→ WHAT IS EXPECTED: Each line from the one with "the next line" through the last line of the records must be output exactly, both ends included.

(Stored data entries)
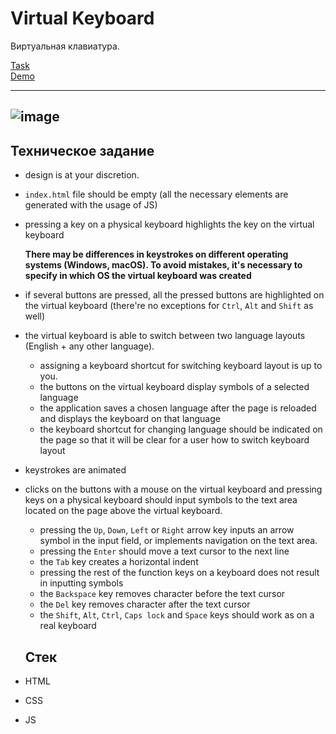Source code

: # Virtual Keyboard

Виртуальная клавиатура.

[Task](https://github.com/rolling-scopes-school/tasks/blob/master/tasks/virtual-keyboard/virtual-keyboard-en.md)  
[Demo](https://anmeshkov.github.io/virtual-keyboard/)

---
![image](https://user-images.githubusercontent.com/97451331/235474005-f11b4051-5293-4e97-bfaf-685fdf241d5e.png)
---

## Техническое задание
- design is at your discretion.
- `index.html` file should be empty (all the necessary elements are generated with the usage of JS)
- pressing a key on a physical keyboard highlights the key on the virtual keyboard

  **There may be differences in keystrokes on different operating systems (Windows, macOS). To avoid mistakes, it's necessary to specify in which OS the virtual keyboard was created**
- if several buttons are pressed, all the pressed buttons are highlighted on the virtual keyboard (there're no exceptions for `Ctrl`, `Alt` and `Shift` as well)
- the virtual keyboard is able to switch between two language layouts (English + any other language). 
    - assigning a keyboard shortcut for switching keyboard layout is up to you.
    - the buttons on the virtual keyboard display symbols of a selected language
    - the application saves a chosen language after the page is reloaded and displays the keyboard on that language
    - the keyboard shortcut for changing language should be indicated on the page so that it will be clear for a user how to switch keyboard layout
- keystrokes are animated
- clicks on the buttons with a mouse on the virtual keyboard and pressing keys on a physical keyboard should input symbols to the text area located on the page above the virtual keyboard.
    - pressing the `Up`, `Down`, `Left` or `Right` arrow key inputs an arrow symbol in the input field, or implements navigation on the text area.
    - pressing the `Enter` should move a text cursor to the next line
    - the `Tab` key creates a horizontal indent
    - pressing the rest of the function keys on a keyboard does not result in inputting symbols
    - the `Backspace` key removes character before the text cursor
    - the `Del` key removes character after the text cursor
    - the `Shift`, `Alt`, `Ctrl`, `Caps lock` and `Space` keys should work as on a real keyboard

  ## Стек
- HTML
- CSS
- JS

→ TASK RESULT:
    - pressing the `Enter` should move a text cursor to the next line
    - the `Tab` key creates a horizontal indent
    - pressing the rest of the function keys on a keyboard does not result in inputting symbols
    - the `Backspace` key removes character before the text cursor
    - the `Del` key removes character after the text cursor
    - the `Shift`, `Alt`, `Ctrl`, `Caps lock` and `Space` keys should work as on a real keyboard

  ## Стек
- HTML
- CSS
- JS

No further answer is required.